NOTE: I’m taking a break from pillow reviews and diet recaps for a bit of introspection.
When I was growing up, my Mom was a hoarder.
No, not to the level of that horrible show, but she was perpetually accumulating. Our damp, dank, bare-stud dungeon of a basement had metal shelves overflowing with canned mandarin oranges, red and white cylinders of Campbell’s condensed soup, and crinkly green bags of twisty egg noodles. Upstairs, in the spooky Dickinsonian attic, she would stash yellowing pairs of my stepdad’s tighty whites, their blue striped elastic waistbands fraying and springing white tendrils. Just in case.
“Gotta be ready for the famine,” she’d sort-of, but not entirely, joke.

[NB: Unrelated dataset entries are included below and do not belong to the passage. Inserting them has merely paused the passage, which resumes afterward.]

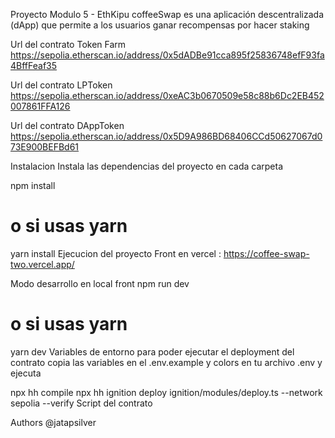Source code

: Proyecto Modulo 5 - EthKipu
coffeeSwap es una aplicación descentralizada (dApp) que permite a los usuarios ganar recompensas por hacer staking

Url del contrato Token Farm
https://sepolia.etherscan.io/address/0x5dADBe91cca895f25836748efF93fa4BffFeaf35

Url del contrato LPToken
https://sepolia.etherscan.io/address/0xeAC3b0670509e58c88b6Dc2EB452007861FFA126

Url del contrato DAppToken
https://sepolia.etherscan.io/address/0x5D9A986BD68406CCd50627067d073E900BEFBd61

Instalacion
Instala las dependencias del proyecto en cada carpeta

npm install

# o si usas yarn

yarn install
Ejecucion del proyecto
Front en vercel : https://coffee-swap-two.vercel.app/

Modo desarrollo en local front
npm run dev

# o si usas yarn

yarn dev
Variables de entorno
para poder ejecutar el deployment del contrato copia las variables en el .env.example y colors en tu archivo .env y ejecuta

npx hh compile
npx hh ignition deploy ignition/modules/deploy.ts --network sepolia --verify
Script del contrato

Authors
@jatapsilver
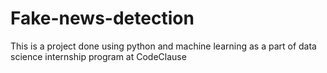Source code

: # Fake-news-detection
This is a project done using python and machine learning as a part of  data science internship program at CodeClause
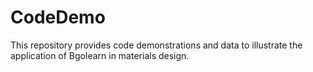 # CodeDemo
This repository provides code demonstrations and data to illustrate the application of Bgolearn in materials design.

A peek under my bed and in various closets will reveal that I’ve learned/slash/inherited this tendency. For me, though, it’s less about food. It’s about stuff. I probably own 20 pairs of brand-new “backup” shoes in the basement, ranging from tall black boots to Chacos sandals to my beloved Brooks Adrenaline runners. I have Rubbermaid bin after bin of skin and body care, and if I find a lip gloss I love, I buy four or five at a time.
If anything were to ever happen to my income, I’m ready, still able to do and wear the things I need to make me feel good – like these. It doesn’t matter that there’s absolutely zero indication my job isn’t going well, or that I won’t continue to advance. I’m always prepared with Plan B.

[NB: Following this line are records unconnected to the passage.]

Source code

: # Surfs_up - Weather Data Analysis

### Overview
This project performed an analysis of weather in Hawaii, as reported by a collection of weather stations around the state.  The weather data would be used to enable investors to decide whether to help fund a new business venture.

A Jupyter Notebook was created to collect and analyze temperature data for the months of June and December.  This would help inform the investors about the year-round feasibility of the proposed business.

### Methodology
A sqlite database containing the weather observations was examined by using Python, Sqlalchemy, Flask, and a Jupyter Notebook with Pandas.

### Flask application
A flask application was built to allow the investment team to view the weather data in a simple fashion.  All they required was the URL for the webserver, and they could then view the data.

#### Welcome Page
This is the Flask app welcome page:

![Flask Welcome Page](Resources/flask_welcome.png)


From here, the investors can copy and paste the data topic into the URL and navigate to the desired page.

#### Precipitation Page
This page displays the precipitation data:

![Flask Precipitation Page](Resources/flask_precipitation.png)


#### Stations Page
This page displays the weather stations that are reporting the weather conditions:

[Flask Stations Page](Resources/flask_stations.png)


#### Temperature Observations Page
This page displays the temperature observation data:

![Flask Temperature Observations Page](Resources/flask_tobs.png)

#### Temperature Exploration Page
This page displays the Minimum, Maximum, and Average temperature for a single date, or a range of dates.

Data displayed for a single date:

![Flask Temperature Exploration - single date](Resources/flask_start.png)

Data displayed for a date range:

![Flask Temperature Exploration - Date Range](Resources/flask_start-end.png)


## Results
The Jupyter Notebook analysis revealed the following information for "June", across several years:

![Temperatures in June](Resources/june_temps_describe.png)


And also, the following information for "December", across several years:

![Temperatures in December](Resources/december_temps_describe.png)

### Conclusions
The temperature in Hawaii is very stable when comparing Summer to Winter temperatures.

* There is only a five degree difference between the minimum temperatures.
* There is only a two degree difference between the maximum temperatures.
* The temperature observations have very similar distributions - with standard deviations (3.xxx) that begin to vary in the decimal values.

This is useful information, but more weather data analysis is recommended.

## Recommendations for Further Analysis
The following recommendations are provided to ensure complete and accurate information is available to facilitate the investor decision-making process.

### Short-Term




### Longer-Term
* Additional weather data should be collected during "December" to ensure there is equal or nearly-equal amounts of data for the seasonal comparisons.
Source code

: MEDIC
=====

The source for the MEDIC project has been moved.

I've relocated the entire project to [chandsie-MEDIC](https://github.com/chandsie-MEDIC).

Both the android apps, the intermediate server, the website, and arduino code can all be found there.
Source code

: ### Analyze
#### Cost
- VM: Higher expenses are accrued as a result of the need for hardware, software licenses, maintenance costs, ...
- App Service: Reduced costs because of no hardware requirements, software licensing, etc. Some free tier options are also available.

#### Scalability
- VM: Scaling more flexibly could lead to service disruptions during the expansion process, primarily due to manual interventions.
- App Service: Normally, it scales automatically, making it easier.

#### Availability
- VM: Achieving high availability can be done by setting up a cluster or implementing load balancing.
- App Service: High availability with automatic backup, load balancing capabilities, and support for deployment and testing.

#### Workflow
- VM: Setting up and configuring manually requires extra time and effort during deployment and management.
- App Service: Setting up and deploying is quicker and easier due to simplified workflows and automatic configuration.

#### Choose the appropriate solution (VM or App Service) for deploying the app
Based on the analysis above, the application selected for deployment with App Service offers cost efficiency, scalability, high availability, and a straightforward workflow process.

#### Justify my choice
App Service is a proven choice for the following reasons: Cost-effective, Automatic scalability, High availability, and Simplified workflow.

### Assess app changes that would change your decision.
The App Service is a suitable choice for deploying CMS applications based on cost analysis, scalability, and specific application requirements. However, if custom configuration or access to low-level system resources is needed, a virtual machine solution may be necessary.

While a bit weird, this may not sound like such a bad thing. Isn’t there a Marine – or maybe it’s a Boy Scout – motto around this, after all?

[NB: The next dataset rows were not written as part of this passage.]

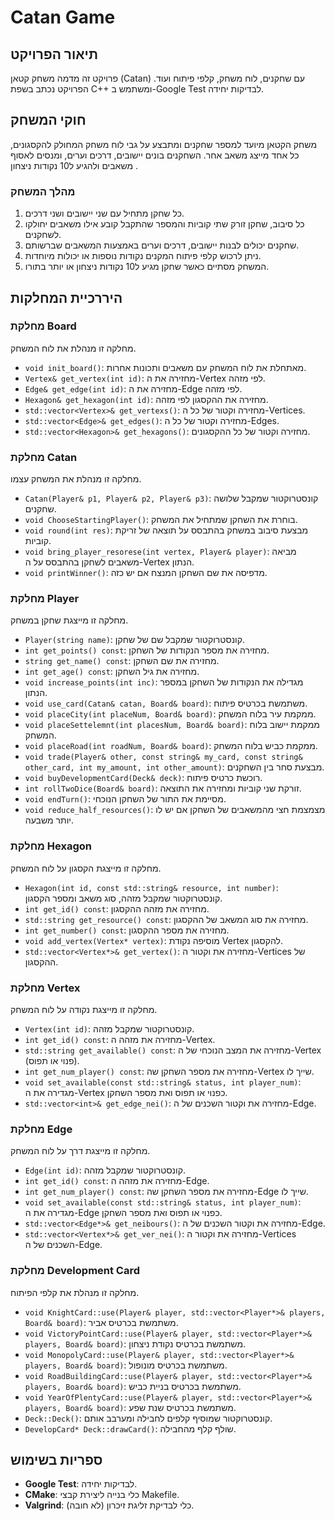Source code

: # Catan Game

## תיאור הפרויקט
פרויקט זה מדמה משחק קטאן (Catan) עם שחקנים, לוח משחק, קלפי פיתוח ועוד. הפרויקט נכתב בשפת C++ ומשתמש ב-Google Test לבדיקות יחידה.

## חוקי המשחק
משחק הקטאן מיועד למספר שחקנים ומתבצע על גבי לוח משחק המחולק להקסגונים, כל אחד מייצג משאב אחר. השחקנים בונים יישובים, דרכים וערים, ומנסים לאסוף משאבים ולהגיע ל10 נקודות ניצחון .

### מהלך המשחק
1. כל שחקן מתחיל עם שני יישובים ושני דרכים.
2. כל סיבוב, שחקן זורק שתי קוביות והמספר שהתקבל קובע אילו משאבים יחולקו לשחקנים.
3. שחקנים יכולים לבנות יישובים, דרכים וערים באמצעות המשאבים שברשותם.
4. ניתן לרכוש קלפי פיתוח המקנים נקודות נוספות או יכולות מיוחדות.
5. המשחק מסתיים כאשר שחקן מגיע ל10 נקודות ניצחון או יותר בתורו.

## היררכיית המחלקות

### מחלקת Board
מחלקה זו מנהלת את לוח המשחק.
- `void init_board()`: מאתחלת את לוח המשחק עם משאבים ותכונות אחרות.
- `Vertex& get_vertex(int id)`: מחזירה את ה-Vertex לפי מזהה.
- `Edge& get_edge(int id)`: מחזירה את ה-Edge לפי מזהה.
- `Hexagon& get_hexagon(int id)`: מחזירה את ההקסגון לפי מזהה.
- `std::vector<Vertex>& get_vertexs()`: מחזירה וקטור של כל ה-Vertices.
- `std::vector<Edge>& get_edges()`: מחזירה וקטור של כל ה-Edges.
- `std::vector<Hexagon>& get_hexagons()`: מחזירה וקטור של כל ההקסגונים.

### מחלקת Catan
מחלקה זו מנהלת את המשחק עצמו.
- `Catan(Player& p1, Player& p2, Player& p3)`: קונסטרוקטור שמקבל שלושה שחקנים.
- `void ChooseStartingPlayer()`: בוחרת את השחקן שמתחיל את המשחק.
- `void round(int res)`: מבצעת סיבוב במשחק בהתבסס על תוצאה של זריקת קוביות.
- `void bring_player_resorese(int vertex, Player& player)`: מביאה משאבים לשחקן בהתבסס על ה-Vertex הנתון.
- `void printWinner()`: מדפיסה את שם השחקן המנצח אם יש כזה.

### מחלקת Player
מחלקה זו מייצגת שחקן במשחק.
- `Player(string name)`: קונסטרוקטור שמקבל שם של שחקן.
- `int get_points() const`: מחזירה את מספר הנקודות של השחקן.
- `string get_name() const`: מחזירה את שם השחקן.
- `int get_age() const`: מחזירה את גיל השחקן.
- `void increase_points(int inc)`: מגדילה את הנקודות של השחקן במספר הנתון.
- `void use_card(Catan& catan, Board& board)`: משתמשת בכרטיס פיתוח.
- `void placeCity(int placeNum, Board& board)`: ממקמת עיר בלוח המשחק.
- `void placeSettelemnt(int placesNum, Board& board)`: ממקמת יישוב בלוח המשחק.
- `void placeRoad(int roadNum, Board& board)`: ממקמת כביש בלוח המשחק.
- `void trade(Player& other, const string& my_card, const string& other_card, int my_amount, int other_amount)`: מבצעת סחר בין השחקנים.
- `void buyDevelopmentCard(Deck& deck)`: רוכשת כרטיס פיתוח.
- `int rollTwoDice(Board& board)`: זורקת שני קוביות ומחזירה את התוצאה.
- `void endTurn()`: מסיימת את התור של השחקן הנוכחי.
- `void reduce_half_resources()`: מצמצמת חצי מהמשאבים של השחקן אם יש לו יותר משבעה.

### מחלקת Hexagon
מחלקה זו מייצגת הקסגון על לוח המשחק.
- `Hexagon(int id, const std::string& resource, int number)`: קונסטרוקטור שמקבל מזהה, סוג משאב ומספר הקסגון.
- `int get_id() const`: מחזירה את מזהה ההקסגון.
- `std::string get_resource() const`: מחזירה את סוג המשאב של ההקסגון.
- `int get_number() const`: מחזירה את מספר ההקסגון.
- `void add_vertex(Vertex* vertex)`: מוסיפה נקודת Vertex להקסגון.
- `std::vector<Vertex*>& get_vertex()`: מחזירה את וקטור ה-Vertices של ההקסגון.

### מחלקת Vertex
מחלקה זו מייצגת נקודה על לוח המשחק.
- `Vertex(int id)`: קונסטרוקטור שמקבל מזהה.
- `int get_id() const`: מחזירה את מזהה ה-Vertex.
- `std::string get_available() const`: מחזירה את המצב הנוכחי של ה-Vertex (פנוי או תפוס).
- `int get_num_player() const`: מחזירה את מספר השחקן שה-Vertex שייך לו.
- `void set_available(const std::string& status, int player_num)`: מגדירה את ה-Vertex כפנוי או תפוס ואת מספר השחקן.
- `std::vector<int>& get_edge_nei()`: מחזירה את וקטור השכנים של ה-Edge.

### מחלקת Edge
מחלקה זו מייצגת דרך על לוח המשחק.
- `Edge(int id)`: קונסטרוקטור שמקבל מזהה.
- `int get_id() const`: מחזירה את מזהה ה-Edge.
- `int get_num_player() const`: מחזירה את מספר השחקן שה-Edge שייך לו.
- `void set_available(const std::string& status, int player_num)`: מגדירה את ה-Edge כפנוי או תפוס ואת מספר השחקן.
- `std::vector<Edge*>& get_neibours()`: מחזירה את וקטור השכנים של ה-Edge.
- `std::vector<Vertex*>& get_ver_nei()`: מחזירה את וקטור ה-Vertices השכנים של ה-Edge.

### מחלקת Development Card
מחלקה זו מנהלת את קלפי הפיתוח.
- `void KnightCard::use(Player& player, std::vector<Player*>& players, Board& board)`: משתמשת בכרטיס אביר.
- `void VictoryPointCard::use(Player& player, std::vector<Player*>& players, Board& board)`: משתמשת בכרטיס נקודת ניצחון.
- `void MonopolyCard::use(Player& player, std::vector<Player*>& players, Board& board)`: משתמשת בכרטיס מונופול.
- `void RoadBuildingCard::use(Player& player, std::vector<Player*>& players, Board& board)`: משתמשת בכרטיס בניית כביש.
- `void YearOfPlentyCard::use(Player& player, std::vector<Player*>& players, Board& board)`: משתמשת בכרטיס שנת שפע.
- `Deck::Deck()`: קונסטרוקטור שמוסיף קלפים לחבילה ומערבב אותם.
- `DevelopCard* Deck::drawCard()`: שולף קלף מהחבילה.

## ספריות בשימוש
- **Google Test**: לבדיקות יחידה.
- **CMake**: כלי בנייה ליצירת קבצי Makefile.
- **Valgrind**: כלי לבדיקת זליגת זיכרון (לא חובה).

And, no, the five extra tubes of toothpaste in and of themselves – those aren’t terrible. It’s what’s driven this near-compulsive behavior, and the fact that the driver of it has, historically, spilled over into … everything … that’s the problem.
It is, at a base level, fear. Fear that all good things come to an end; that I somehow don’t deserve them, and I’d best be on my toes, ever ready. It’s highly unsettling, and, of course, gets in the way of enjoying the present.
Melissa Urban – co-founder of the Whole30 – wrote a post recently that really resonated with me. In it, she talked about how she used to torch so many important things in her life because she believed they would just end anyway, and she wanted to be in control of the when and the how of that ending.
This behavior is the natural successor to shoe stockpiling – and I’ve done it like Melissa, too. Lots.
With both writing and counseling, I’ve been working on figuring out the why.
I know we all live with trauma, but mine isn’t well-defined.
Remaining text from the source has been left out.